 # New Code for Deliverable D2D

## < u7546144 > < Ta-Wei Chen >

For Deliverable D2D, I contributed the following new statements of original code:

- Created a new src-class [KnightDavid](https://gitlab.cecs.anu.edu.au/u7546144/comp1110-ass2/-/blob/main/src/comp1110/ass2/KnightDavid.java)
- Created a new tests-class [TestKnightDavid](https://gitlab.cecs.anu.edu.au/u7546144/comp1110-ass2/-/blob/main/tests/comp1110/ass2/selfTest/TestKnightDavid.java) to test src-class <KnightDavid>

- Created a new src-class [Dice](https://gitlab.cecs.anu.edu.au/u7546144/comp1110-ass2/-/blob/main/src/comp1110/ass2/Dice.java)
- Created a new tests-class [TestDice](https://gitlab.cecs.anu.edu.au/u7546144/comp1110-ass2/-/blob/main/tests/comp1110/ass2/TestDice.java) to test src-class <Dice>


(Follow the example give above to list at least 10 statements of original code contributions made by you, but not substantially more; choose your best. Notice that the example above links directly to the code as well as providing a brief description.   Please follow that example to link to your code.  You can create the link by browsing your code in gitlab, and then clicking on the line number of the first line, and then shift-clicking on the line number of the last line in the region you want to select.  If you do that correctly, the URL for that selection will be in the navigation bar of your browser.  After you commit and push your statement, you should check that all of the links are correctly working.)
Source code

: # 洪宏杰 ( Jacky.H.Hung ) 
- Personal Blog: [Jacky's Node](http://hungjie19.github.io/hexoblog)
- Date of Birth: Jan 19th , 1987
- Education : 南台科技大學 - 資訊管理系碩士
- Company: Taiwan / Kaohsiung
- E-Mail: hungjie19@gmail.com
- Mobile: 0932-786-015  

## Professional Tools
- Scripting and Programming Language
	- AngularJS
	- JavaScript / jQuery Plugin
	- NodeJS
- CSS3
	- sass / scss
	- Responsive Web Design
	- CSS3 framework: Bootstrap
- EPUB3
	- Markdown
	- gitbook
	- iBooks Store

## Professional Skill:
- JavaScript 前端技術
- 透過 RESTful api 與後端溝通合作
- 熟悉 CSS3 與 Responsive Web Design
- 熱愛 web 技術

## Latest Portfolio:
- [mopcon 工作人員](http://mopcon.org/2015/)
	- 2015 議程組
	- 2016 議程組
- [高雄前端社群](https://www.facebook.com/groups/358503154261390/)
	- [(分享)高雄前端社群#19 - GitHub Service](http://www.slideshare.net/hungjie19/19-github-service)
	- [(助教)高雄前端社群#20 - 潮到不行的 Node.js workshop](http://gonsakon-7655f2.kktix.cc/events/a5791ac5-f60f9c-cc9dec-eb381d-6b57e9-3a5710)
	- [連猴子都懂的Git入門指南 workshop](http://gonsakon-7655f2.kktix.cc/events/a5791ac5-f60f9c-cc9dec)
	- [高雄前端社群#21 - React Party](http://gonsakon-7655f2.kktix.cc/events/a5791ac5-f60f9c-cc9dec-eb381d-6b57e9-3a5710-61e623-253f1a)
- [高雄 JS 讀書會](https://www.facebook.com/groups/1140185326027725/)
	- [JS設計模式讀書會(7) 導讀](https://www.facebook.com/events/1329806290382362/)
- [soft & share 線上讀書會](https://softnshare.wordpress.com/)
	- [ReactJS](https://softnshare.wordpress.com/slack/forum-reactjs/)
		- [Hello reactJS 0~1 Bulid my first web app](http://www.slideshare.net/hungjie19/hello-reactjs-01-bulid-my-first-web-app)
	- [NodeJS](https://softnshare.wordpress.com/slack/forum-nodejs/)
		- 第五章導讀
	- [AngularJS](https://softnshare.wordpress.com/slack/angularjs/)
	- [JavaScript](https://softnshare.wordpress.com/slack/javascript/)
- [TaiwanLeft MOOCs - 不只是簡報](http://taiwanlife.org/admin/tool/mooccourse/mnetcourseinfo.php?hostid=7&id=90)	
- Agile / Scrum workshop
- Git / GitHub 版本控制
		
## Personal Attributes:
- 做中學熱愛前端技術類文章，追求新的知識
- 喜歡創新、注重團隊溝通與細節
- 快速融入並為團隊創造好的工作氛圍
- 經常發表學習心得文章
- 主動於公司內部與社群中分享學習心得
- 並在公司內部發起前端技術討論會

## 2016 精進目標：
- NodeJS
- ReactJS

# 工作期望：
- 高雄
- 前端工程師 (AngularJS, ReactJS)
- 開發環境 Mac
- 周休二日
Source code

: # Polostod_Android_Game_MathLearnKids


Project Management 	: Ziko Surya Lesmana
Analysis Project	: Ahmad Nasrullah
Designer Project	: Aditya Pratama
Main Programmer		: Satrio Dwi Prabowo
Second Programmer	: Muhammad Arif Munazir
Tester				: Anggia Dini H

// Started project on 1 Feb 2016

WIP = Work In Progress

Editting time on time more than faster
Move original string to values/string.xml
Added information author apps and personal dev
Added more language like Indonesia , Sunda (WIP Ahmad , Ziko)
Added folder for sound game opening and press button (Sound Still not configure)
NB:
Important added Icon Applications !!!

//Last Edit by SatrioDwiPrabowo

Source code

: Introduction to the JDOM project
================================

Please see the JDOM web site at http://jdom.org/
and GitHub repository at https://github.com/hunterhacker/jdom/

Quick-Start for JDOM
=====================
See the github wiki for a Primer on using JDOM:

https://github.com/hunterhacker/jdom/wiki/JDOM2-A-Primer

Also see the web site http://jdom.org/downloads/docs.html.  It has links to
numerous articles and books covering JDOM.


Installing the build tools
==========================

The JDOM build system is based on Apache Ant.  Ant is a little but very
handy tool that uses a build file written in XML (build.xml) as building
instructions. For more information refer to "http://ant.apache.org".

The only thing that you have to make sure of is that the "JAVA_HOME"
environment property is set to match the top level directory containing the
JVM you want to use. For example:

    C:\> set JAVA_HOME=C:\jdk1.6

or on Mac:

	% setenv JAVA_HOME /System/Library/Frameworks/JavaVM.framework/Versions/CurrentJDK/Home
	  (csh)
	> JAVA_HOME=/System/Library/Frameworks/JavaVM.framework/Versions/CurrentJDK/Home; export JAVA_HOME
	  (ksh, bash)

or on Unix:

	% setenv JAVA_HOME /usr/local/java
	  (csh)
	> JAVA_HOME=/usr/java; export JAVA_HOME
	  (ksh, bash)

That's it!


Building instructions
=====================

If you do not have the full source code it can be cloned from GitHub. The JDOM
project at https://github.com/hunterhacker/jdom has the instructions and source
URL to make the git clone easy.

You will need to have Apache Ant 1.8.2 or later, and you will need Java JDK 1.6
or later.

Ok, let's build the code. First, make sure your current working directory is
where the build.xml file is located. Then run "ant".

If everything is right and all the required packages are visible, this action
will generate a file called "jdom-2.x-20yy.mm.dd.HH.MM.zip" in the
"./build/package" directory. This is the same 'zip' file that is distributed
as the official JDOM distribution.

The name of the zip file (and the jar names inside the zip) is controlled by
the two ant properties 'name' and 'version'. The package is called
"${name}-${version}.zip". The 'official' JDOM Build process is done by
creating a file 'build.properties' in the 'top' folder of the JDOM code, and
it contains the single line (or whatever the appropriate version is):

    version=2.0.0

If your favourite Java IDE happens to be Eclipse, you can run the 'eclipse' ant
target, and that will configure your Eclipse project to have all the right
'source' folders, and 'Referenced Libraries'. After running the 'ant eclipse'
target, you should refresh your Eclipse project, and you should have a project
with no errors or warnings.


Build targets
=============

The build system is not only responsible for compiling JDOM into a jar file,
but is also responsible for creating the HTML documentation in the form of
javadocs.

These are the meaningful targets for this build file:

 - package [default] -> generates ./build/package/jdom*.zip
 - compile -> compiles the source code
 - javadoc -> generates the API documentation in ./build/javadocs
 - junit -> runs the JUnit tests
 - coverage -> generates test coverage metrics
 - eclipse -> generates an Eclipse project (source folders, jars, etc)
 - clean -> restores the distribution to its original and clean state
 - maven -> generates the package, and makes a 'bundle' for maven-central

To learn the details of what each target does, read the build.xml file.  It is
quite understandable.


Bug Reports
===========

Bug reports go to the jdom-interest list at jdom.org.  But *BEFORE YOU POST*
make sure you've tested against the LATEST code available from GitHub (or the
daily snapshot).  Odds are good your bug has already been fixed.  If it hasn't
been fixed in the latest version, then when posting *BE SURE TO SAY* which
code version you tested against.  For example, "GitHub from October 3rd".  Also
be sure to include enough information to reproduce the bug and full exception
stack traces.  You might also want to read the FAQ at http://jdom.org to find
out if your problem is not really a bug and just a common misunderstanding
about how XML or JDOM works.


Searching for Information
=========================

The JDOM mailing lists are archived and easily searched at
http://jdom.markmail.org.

• • • • • • •

TASK INSTRUCTIONS ▸ Reproduce the records above exactly, from the first line to the line that holds "- Responsive Web Design", inclusive, and omit everything after it.

SOLUTION FOR THIS EXERCISE ▸
 # New Code for Deliverable D2D

## < u7546144 > < Ta-Wei Chen >

For Deliverable D2D, I contributed the following new statements of original code:

- Created a new src-class [KnightDavid](https://gitlab.cecs.anu.edu.au/u7546144/comp1110-ass2/-/blob/main/src/comp1110/ass2/KnightDavid.java)
- Created a new tests-class [TestKnightDavid](https://gitlab.cecs.anu.edu.au/u7546144/comp1110-ass2/-/blob/main/tests/comp1110/ass2/selfTest/TestKnightDavid.java) to test src-class <KnightDavid>

- Created a new src-class [Dice](https://gitlab.cecs.anu.edu.au/u7546144/comp1110-ass2/-/blob/main/src/comp1110/ass2/Dice.java)
- Created a new tests-class [TestDice](https://gitlab.cecs.anu.edu.au/u7546144/comp1110-ass2/-/blob/main/tests/comp1110/ass2/TestDice.java) to test src-class <Dice>


(Follow the example give above to list at least 10 statements of original code contributions made by you, but not substantially more; choose your best. Notice that the example above links directly to the code as well as providing a brief description.   Please follow that example to link to your code.  You can create the link by browsing your code in gitlab, and then clicking on the line number of the first line, and then shift-clicking on the line number of the last line in the region you want to select.  If you do that correctly, the URL for that selection will be in the navigation bar of your browser.  After you commit and push your statement, you should check that all of the links are correctly working.)
Source code

: # 洪宏杰 ( Jacky.H.Hung ) 
- Personal Blog: [Jacky's Node](http://hungjie19.github.io/hexoblog)
- Date of Birth: Jan 19th , 1987
- Education : 南台科技大學 - 資訊管理系碩士
- Company: Taiwan / Kaohsiung
- E-Mail: hungjie19@gmail.com
- Mobile: 0932-786-015  

## Professional Tools
- Scripting and Programming Language
	- AngularJS
	- JavaScript / jQuery Plugin
	- NodeJS
- CSS3
	- sass / scss
	- Responsive Web Design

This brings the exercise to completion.